The widely accepted definition of the Mandela effect explains it away as “a phenomenon where a large group of people remember an event or detail differently from its factual occurrence” — but Alex Stein of “Prime Time with Alex Stein” isn’t buying it.
The effect was named after a “false memory” that was shared regarding Nelson Mandela’s supposed death in the 1980s, though he actually passed away in 2013.
“They’re trying to lie. Mandela effects are real,” Stein says, adding, “and I’m about to prove it.”
The first example Stein pulls is of the Monopoly man from the board game “Monopoly,” whom he recalls wearing a monocle over his eye when he was younger.
“Apparently, the monocle never existed. Now people are going to say, ‘Oh are you getting him confused with Mr. Peanut, who does have a monocle?’” Stein predicts, before moving onto Jif peanut butter.
The peanut butter brand is “Jif,” however, many people remember spreading the peanut butter as “Jiffy.”
“This is very weird that it’s just Jif, that doesn’t even make sense.

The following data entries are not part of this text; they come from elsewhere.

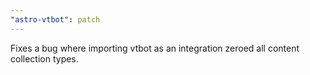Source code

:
 ```yaml
---
"astro-vtbot": patch
---
```


Fixes a bug where importing vtbot as an integration zeroed all content collection types.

That’s a horrible name, they need to go back,” Stein says. “Who would even approve that?”
While it’s all incredibly confusing, Stein does have a theory as to what’s really going on.
“One of the theories is that it’s called the butterfly effect,” Stein begins. “There’s time travelers that are traveling and if you did time travel, like if you went and killed a butterfly, that could affect the whole future of humanity.”
“Somehow we still have the memory because we lived it,” he continues. “But the time traveler messed it up.”